Location
- 1905 100th Street Monmouth, Illinois USA 40°54′29″N 90°35′31″W﻿ / ﻿40.90802°N 90.59191°W

Information
- Type: Public secondary
- Principal: Michael Washabaugh
- Teaching staff: 21.74 (FTE)
- Grades: 9–12
- Enrollment: 270 (2023-2024)
- Student to teacher ratio: 12.42
- Campus: Rural, fringe
- Colors: Red, black and white
- Athletics: Football, Baseball, Track & Field, Volleyball, Wrestling
- Nickname: Red Storm
- Website: United High School

= United Senior High School (Illinois) =

United High School, or UHS, is a public four-year high school located near Monmouth, Illinois. UHS is part of United Community Unit School District 304. Despite the Alexis United misnomer sometimes used to describe the high school, the campus is actually located 2 miles east of Monmouth, IL, though the district's north campus and one of the elementary schools is located in Alexis, Illinois.

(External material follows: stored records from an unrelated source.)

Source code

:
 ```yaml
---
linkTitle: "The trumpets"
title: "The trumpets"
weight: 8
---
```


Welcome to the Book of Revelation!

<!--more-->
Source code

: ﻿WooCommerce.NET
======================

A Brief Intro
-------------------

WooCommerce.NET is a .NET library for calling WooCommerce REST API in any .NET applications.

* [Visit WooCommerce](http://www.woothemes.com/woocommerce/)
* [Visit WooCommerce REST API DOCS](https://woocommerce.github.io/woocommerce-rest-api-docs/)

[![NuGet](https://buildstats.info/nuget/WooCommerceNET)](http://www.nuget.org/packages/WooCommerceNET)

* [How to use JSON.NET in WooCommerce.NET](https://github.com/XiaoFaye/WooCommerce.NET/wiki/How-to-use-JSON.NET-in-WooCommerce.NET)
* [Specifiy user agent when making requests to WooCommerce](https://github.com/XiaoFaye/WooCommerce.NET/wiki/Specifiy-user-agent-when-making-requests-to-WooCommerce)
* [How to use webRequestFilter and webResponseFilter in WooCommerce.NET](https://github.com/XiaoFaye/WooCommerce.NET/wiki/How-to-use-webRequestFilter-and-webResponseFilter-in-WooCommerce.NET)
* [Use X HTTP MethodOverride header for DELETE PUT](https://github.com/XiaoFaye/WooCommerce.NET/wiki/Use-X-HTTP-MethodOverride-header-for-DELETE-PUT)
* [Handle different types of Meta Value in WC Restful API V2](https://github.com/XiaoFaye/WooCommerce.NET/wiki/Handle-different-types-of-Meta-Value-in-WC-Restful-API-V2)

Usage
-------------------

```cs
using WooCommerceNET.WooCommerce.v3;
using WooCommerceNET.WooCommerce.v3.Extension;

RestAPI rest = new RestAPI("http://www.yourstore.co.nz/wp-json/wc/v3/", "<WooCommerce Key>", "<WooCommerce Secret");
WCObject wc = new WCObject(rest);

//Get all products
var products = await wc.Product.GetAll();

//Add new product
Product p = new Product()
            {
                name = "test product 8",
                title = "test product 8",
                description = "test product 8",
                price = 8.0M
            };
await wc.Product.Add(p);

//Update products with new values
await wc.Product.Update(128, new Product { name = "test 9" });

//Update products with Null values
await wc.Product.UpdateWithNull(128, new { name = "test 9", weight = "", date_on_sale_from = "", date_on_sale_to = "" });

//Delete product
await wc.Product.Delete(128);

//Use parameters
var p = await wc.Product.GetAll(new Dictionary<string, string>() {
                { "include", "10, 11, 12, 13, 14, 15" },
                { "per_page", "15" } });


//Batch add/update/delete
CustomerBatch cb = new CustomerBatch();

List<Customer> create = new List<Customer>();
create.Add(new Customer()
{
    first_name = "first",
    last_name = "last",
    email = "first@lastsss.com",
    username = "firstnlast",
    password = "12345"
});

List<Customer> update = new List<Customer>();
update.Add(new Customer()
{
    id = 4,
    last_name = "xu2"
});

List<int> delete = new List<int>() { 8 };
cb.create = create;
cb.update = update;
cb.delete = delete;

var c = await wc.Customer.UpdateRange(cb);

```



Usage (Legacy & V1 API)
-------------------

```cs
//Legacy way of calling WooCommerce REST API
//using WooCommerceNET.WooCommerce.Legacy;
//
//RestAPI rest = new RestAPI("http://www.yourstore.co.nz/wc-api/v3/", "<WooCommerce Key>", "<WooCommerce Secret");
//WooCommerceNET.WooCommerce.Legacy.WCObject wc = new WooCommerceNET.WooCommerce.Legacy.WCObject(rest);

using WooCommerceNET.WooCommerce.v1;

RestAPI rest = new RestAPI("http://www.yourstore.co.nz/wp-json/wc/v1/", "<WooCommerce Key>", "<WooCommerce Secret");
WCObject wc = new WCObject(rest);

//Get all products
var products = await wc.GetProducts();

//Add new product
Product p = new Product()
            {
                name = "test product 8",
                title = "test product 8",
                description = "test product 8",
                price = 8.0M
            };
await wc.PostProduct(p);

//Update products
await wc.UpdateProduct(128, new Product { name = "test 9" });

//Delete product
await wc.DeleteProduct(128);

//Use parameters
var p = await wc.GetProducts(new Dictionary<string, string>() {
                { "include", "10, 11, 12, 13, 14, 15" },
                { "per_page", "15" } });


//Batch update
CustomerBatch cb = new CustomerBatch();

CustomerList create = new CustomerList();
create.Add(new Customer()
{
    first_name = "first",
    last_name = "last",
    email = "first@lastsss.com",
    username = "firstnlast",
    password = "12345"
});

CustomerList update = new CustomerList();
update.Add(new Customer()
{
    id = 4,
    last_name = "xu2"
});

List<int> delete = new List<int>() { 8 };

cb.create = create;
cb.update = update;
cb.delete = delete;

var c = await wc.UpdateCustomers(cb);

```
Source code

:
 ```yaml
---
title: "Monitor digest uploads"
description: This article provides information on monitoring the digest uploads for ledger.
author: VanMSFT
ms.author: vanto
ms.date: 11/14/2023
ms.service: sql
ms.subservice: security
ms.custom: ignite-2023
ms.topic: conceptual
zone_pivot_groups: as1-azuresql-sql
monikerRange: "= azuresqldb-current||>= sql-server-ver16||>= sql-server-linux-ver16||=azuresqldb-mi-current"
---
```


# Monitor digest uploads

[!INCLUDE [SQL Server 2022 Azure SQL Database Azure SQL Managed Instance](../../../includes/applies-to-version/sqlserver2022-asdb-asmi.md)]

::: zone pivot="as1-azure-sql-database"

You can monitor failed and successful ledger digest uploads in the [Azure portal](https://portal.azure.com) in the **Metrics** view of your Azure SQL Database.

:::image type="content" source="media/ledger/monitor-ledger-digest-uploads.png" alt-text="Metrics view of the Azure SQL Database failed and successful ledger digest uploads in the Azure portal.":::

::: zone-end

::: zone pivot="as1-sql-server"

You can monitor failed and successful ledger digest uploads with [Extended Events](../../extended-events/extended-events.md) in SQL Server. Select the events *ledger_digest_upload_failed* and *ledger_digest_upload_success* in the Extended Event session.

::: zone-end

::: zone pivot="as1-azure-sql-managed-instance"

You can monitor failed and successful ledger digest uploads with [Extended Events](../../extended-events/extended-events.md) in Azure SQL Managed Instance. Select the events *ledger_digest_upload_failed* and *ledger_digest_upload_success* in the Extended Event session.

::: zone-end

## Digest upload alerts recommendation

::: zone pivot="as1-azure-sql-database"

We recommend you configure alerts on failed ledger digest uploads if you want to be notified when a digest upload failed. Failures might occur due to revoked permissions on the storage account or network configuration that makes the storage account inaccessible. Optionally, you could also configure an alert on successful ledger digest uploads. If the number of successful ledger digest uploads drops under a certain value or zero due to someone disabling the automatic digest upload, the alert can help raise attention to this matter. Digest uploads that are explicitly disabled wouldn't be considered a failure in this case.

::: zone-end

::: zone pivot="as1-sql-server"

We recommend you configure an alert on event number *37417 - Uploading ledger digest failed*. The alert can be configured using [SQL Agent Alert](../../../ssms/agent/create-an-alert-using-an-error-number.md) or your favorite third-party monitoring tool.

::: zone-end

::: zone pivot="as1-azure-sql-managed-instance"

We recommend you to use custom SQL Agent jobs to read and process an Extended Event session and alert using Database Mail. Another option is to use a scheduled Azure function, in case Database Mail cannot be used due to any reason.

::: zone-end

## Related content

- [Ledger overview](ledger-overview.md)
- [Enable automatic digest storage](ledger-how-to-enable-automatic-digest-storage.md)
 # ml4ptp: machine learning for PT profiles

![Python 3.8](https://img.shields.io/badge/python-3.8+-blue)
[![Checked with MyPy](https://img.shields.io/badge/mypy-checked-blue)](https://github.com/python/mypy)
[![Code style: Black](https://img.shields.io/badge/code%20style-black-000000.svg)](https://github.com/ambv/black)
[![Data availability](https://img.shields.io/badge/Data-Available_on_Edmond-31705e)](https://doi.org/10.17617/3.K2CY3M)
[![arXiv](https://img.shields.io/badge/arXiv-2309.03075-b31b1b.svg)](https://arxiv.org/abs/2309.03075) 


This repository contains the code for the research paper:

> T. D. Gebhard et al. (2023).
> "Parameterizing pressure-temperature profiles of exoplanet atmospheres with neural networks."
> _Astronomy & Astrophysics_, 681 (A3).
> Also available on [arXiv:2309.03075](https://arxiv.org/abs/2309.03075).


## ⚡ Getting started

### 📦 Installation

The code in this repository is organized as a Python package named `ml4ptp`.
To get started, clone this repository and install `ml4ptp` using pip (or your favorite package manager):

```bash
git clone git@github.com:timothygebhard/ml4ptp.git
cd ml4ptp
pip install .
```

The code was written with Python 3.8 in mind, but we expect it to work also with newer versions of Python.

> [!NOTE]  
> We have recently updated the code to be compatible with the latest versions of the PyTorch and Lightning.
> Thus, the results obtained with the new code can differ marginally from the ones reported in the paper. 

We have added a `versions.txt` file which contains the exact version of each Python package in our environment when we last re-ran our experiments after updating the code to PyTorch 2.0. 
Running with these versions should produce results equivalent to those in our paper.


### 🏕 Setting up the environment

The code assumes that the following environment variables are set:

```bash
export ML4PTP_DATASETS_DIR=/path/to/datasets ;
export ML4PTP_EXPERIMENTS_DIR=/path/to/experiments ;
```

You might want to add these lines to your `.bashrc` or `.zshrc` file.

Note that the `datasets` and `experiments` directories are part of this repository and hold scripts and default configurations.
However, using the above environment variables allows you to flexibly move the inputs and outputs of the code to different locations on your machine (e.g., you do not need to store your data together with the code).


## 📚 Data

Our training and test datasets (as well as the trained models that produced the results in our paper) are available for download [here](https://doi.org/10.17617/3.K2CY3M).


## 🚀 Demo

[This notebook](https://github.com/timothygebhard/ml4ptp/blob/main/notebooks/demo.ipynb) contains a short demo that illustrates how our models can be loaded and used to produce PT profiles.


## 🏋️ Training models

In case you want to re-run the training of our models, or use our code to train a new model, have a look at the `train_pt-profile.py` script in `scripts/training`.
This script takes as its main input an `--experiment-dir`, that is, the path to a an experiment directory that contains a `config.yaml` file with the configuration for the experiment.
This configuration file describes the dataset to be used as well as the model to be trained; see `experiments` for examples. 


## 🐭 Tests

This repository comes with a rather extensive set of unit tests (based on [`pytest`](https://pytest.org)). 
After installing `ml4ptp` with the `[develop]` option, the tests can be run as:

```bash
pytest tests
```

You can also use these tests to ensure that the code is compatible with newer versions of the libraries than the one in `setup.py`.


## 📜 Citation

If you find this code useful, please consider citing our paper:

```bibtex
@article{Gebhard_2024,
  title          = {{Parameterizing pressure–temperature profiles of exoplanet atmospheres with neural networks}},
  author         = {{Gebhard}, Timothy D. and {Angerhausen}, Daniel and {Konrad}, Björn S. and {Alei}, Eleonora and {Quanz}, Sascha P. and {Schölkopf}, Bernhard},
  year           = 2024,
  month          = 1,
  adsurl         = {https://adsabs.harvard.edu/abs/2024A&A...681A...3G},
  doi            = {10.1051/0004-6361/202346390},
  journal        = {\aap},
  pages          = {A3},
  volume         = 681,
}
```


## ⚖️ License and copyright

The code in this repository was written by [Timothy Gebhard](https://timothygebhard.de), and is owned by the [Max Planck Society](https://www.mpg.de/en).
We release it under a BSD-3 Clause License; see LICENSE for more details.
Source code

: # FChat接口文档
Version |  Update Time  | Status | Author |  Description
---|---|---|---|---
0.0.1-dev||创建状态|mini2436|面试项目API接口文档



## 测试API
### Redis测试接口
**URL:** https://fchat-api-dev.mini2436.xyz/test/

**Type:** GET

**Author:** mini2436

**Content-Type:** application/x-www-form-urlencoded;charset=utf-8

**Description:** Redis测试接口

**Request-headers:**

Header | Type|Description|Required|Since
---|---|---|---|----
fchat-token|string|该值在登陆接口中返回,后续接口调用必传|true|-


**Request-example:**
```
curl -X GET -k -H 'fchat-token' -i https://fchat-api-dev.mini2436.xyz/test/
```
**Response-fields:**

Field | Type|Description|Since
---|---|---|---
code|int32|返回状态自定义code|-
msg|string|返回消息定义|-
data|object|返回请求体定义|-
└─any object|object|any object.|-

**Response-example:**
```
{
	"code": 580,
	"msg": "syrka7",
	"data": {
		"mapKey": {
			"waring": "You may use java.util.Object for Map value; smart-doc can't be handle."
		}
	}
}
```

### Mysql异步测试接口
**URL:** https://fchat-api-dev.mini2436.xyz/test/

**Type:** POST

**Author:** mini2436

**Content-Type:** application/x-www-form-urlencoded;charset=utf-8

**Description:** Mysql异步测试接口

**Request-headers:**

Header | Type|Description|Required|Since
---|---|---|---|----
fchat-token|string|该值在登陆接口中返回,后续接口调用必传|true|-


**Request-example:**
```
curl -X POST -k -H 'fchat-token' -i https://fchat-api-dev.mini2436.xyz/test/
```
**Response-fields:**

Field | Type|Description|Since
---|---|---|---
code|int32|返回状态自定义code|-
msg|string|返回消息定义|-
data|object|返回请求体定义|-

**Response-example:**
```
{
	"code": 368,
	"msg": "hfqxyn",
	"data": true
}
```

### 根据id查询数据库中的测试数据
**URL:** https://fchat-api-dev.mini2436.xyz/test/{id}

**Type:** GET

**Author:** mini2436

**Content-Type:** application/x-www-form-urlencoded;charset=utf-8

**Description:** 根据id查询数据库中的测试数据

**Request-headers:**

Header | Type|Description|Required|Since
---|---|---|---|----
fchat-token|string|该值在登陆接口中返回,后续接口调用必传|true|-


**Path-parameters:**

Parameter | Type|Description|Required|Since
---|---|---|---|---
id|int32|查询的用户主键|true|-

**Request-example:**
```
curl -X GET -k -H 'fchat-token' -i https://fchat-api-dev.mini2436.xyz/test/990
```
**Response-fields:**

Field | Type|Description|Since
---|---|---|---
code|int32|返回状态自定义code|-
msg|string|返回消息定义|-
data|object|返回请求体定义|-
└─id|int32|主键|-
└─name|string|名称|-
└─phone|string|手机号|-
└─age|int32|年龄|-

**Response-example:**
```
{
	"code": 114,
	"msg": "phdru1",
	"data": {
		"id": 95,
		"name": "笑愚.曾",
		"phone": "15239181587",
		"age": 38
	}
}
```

The misnomer is due to the district office previously being located in Alexis, Illinois. It has since been moved to the high school campus. The school serves a mixed city fringe, village, and rural residential community on the outskirts of the city of Monmouth, in the villages of Alexis, Kirkwood, Little York, North Henderson, and the unincorporated communities of Cameron and Gerlaw. Much of the school district is within the Galesburg micropolitan statistical area. United High School was formed by the consolidation of Alexis High School and Monmouth Warren High School in 2004. In 2007, Monmouth Yorkwood High School deactivated and was annexed into United High School.